Could you copy out all of the entries exactly?

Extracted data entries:

....................

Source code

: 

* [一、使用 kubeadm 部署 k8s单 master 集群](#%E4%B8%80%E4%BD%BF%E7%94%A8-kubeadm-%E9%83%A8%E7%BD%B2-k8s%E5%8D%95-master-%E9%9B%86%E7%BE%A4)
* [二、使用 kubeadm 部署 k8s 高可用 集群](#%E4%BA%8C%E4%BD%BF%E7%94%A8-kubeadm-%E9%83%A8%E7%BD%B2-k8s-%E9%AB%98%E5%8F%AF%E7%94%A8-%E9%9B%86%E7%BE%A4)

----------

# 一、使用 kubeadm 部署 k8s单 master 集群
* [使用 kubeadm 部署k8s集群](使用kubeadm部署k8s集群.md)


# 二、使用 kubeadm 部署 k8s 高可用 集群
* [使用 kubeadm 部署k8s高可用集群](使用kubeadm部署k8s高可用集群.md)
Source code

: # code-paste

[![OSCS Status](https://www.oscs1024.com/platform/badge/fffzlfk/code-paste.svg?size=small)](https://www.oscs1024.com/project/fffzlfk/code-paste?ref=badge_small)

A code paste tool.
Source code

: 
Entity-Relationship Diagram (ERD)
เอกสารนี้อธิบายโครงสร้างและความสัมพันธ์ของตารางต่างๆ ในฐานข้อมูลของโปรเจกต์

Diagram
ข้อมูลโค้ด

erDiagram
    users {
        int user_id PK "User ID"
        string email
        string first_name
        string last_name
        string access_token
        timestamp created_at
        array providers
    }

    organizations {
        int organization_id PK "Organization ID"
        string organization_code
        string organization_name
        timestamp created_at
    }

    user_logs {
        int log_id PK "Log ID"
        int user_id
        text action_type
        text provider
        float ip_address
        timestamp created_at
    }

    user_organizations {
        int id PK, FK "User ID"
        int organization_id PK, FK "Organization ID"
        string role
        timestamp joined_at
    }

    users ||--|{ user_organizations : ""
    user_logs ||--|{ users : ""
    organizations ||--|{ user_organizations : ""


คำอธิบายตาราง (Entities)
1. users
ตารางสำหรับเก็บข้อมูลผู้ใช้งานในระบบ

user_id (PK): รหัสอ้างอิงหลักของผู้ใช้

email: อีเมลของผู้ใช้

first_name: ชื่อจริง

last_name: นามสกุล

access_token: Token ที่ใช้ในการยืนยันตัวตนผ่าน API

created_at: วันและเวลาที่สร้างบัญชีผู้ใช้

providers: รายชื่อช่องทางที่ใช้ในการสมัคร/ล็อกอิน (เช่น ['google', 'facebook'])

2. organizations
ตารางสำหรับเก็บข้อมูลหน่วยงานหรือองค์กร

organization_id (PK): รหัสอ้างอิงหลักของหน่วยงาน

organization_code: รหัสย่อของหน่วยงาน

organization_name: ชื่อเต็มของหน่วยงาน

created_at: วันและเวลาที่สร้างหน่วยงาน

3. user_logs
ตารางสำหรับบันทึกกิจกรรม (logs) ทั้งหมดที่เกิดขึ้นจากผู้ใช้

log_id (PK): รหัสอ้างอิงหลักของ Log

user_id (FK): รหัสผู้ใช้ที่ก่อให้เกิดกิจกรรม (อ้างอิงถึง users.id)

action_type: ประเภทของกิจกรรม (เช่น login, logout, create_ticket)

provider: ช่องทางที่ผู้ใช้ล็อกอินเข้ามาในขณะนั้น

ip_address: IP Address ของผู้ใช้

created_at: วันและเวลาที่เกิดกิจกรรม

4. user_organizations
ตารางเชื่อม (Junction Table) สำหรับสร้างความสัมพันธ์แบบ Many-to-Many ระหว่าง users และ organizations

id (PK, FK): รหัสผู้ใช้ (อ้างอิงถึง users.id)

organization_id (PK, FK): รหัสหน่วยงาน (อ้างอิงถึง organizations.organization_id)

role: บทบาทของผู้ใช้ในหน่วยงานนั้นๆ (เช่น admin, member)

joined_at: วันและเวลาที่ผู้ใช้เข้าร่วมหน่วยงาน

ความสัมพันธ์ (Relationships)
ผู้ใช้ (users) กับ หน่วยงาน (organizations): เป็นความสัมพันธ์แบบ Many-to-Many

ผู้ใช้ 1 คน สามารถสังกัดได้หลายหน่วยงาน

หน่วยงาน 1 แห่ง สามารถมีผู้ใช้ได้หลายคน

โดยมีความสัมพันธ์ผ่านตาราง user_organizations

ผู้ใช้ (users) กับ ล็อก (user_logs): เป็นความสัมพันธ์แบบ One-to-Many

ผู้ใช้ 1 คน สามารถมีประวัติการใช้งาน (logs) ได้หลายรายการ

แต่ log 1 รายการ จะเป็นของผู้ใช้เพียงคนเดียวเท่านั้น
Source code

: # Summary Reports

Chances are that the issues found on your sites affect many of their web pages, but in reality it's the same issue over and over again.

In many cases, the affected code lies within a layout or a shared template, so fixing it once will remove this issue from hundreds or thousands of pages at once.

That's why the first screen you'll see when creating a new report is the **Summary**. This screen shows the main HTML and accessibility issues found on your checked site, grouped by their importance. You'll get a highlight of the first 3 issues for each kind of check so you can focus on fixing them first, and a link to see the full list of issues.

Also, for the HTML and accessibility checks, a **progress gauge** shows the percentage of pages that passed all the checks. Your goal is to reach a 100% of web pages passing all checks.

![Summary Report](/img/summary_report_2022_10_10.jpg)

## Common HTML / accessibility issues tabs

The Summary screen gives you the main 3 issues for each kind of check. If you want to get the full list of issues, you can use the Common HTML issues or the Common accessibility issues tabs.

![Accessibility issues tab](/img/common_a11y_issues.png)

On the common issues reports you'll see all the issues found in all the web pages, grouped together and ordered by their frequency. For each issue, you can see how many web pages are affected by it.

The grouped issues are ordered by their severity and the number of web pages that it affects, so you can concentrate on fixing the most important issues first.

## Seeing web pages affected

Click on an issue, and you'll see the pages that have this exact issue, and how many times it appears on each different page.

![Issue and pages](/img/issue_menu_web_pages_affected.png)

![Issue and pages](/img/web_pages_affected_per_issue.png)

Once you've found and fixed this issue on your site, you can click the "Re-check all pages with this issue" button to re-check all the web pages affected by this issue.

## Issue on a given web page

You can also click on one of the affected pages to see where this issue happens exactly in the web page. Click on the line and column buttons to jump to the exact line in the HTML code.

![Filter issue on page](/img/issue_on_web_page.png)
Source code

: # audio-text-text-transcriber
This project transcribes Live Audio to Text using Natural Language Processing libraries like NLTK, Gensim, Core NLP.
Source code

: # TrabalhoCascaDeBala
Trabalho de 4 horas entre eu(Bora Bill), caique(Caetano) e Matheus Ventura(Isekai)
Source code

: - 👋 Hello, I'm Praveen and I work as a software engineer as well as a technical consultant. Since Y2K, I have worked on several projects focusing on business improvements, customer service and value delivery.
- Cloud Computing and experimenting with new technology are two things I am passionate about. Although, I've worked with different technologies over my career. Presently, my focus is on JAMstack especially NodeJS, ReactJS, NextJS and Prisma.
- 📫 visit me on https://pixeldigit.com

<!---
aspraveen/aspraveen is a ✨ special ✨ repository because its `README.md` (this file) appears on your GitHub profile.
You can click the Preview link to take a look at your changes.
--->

....................

• **Solution**
Source code

: 

* [一、使用 kubeadm 部署 k8s单 master 集群](#%E4%B8%80%E4%BD%BF%E7%94%A8-kubeadm-%E9%83%A8%E7%BD%B2-k8s%E5%8D%95-master-%E9%9B%86%E7%BE%A4)
* [二、使用 kubeadm 部署 k8s 高可用 集群](#%E4%BA%8C%E4%BD%BF%E7%94%A8-kubeadm-%E9%83%A8%E7%BD%B2-k8s-%E9%AB%98%E5%8F%AF%E7%94%A8-%E9%9B%86%E7%BE%A4)

----------

# 一、使用 kubeadm 部署 k8s单 master 集群
* [使用 kubeadm 部署k8s集群](使用kubeadm部署k8s集群.md)


# 二、使用 kubeadm 部署 k8s 高可用 集群
* [使用 kubeadm 部署k8s高可用集群](使用kubeadm部署k8s高可用集群.md)
Source code

: # code-paste

[![OSCS Status](https://www.oscs1024.com/platform/badge/fffzlfk/code-paste.svg?size=small)](https://www.oscs1024.com/project/fffzlfk/code-paste?ref=badge_small)

A code paste tool.
Source code

: 
Entity-Relationship Diagram (ERD)
เอกสารนี้อธิบายโครงสร้างและความสัมพันธ์ของตารางต่างๆ ในฐานข้อมูลของโปรเจกต์

Diagram
ข้อมูลโค้ด

erDiagram
    users {
        int user_id PK "User ID"
        string email
        string first_name
        string last_name
        string access_token
        timestamp created_at
        array providers
    }

    organizations {
        int organization_id PK "Organization ID"
        string organization_code
        string organization_name
        timestamp created_at
    }

    user_logs {
        int log_id PK "Log ID"
        int user_id
        text action_type
        text provider
        float ip_address
        timestamp created_at
    }

    user_organizations {
        int id PK, FK "User ID"
        int organization_id PK, FK "Organization ID"
        string role
        timestamp joined_at
    }

    users ||--|{ user_organizations : ""
    user_logs ||--|{ users : ""
    organizations ||--|{ user_organizations : ""


คำอธิบายตาราง (Entities)
1. users
ตารางสำหรับเก็บข้อมูลผู้ใช้งานในระบบ

user_id (PK): รหัสอ้างอิงหลักของผู้ใช้

email: อีเมลของผู้ใช้

first_name: ชื่อจริง

last_name: นามสกุล

access_token: Token ที่ใช้ในการยืนยันตัวตนผ่าน API

created_at: วันและเวลาที่สร้างบัญชีผู้ใช้

providers: รายชื่อช่องทางที่ใช้ในการสมัคร/ล็อกอิน (เช่น ['google', 'facebook'])

2. organizations
ตารางสำหรับเก็บข้อมูลหน่วยงานหรือองค์กร

organization_id (PK): รหัสอ้างอิงหลักของหน่วยงาน

organization_code: รหัสย่อของหน่วยงาน

organization_name: ชื่อเต็มของหน่วยงาน

created_at: วันและเวลาที่สร้างหน่วยงาน

3. user_logs
ตารางสำหรับบันทึกกิจกรรม (logs) ทั้งหมดที่เกิดขึ้นจากผู้ใช้

log_id (PK): รหัสอ้างอิงหลักของ Log

user_id (FK): รหัสผู้ใช้ที่ก่อให้เกิดกิจกรรม (อ้างอิงถึง users.id)

action_type: ประเภทของกิจกรรม (เช่น login, logout, create_ticket)

provider: ช่องทางที่ผู้ใช้ล็อกอินเข้ามาในขณะนั้น

ip_address: IP Address ของผู้ใช้

created_at: วันและเวลาที่เกิดกิจกรรม

4. user_organizations
ตารางเชื่อม (Junction Table) สำหรับสร้างความสัมพันธ์แบบ Many-to-Many ระหว่าง users และ organizations

id (PK, FK): รหัสผู้ใช้ (อ้างอิงถึง users.id)

organization_id (PK, FK): รหัสหน่วยงาน (อ้างอิงถึง organizations.organization_id)

role: บทบาทของผู้ใช้ในหน่วยงานนั้นๆ (เช่น admin, member)

joined_at: วันและเวลาที่ผู้ใช้เข้าร่วมหน่วยงาน

ความสัมพันธ์ (Relationships)
ผู้ใช้ (users) กับ หน่วยงาน (organizations): เป็นความสัมพันธ์แบบ Many-to-Many

ผู้ใช้ 1 คน สามารถสังกัดได้หลายหน่วยงาน

หน่วยงาน 1 แห่ง สามารถมีผู้ใช้ได้หลายคน

โดยมีความสัมพันธ์ผ่านตาราง user_organizations

ผู้ใช้ (users) กับ ล็อก (user_logs): เป็นความสัมพันธ์แบบ One-to-Many

ผู้ใช้ 1 คน สามารถมีประวัติการใช้งาน (logs) ได้หลายรายการ

แต่ log 1 รายการ จะเป็นของผู้ใช้เพียงคนเดียวเท่านั้น
Source code

: # Summary Reports

Chances are that the issues found on your sites affect many of their web pages, but in reality it's the same issue over and over again.

In many cases, the affected code lies within a layout or a shared template, so fixing it once will remove this issue from hundreds or thousands of pages at once.

That's why the first screen you'll see when creating a new report is the **Summary**. This screen shows the main HTML and accessibility issues found on your checked site, grouped by their importance. You'll get a highlight of the first 3 issues for each kind of check so you can focus on fixing them first, and a link to see the full list of issues.

Also, for the HTML and accessibility checks, a **progress gauge** shows the percentage of pages that passed all the checks. Your goal is to reach a 100% of web pages passing all checks.

![Summary Report](/img/summary_report_2022_10_10.jpg)

## Common HTML / accessibility issues tabs

The Summary screen gives you the main 3 issues for each kind of check. If you want to get the full list of issues, you can use the Common HTML issues or the Common accessibility issues tabs.

![Accessibility issues tab](/img/common_a11y_issues.png)

On the common issues reports you'll see all the issues found in all the web pages, grouped together and ordered by their frequency. For each issue, you can see how many web pages are affected by it.

The grouped issues are ordered by their severity and the number of web pages that it affects, so you can concentrate on fixing the most important issues first.

## Seeing web pages affected

Click on an issue, and you'll see the pages that have this exact issue, and how many times it appears on each different page.

![Issue and pages](/img/issue_menu_web_pages_affected.png)

![Issue and pages](/img/web_pages_affected_per_issue.png)

Once you've found and fixed this issue on your site, you can click the "Re-check all pages with this issue" button to re-check all the web pages affected by this issue.

## Issue on a given web page

You can also click on one of the affected pages to see where this issue happens exactly in the web page. Click on the line and column buttons to jump to the exact line in the HTML code.

![Filter issue on page](/img/issue_on_web_page.png)
Source code

: # audio-text-text-transcriber
This project transcribes Live Audio to Text using Natural Language Processing libraries like NLTK, Gensim, Core NLP.
Source code

: # TrabalhoCascaDeBala
Trabalho de 4 horas entre eu(Bora Bill), caique(Caetano) e Matheus Ventura(Isekai)
Source code

: - 👋 Hello, I'm Praveen and I work as a software engineer as well as a technical consultant. Since Y2K, I have worked on several projects focusing on business improvements, customer service and value delivery.
- Cloud Computing and experimenting with new technology are two things I am passionate about. Although, I've worked with different technologies over my career. Presently, my focus is on JAMstack especially NodeJS, ReactJS, NextJS and Prisma.
- 📫 visit me on https://pixeldigit.com

<!---
aspraveen/aspraveen is a ✨ special ✨ repository because its `README.md` (this file) appears on your GitHub profile.
You can click the Preview link to take a look at your changes.
--->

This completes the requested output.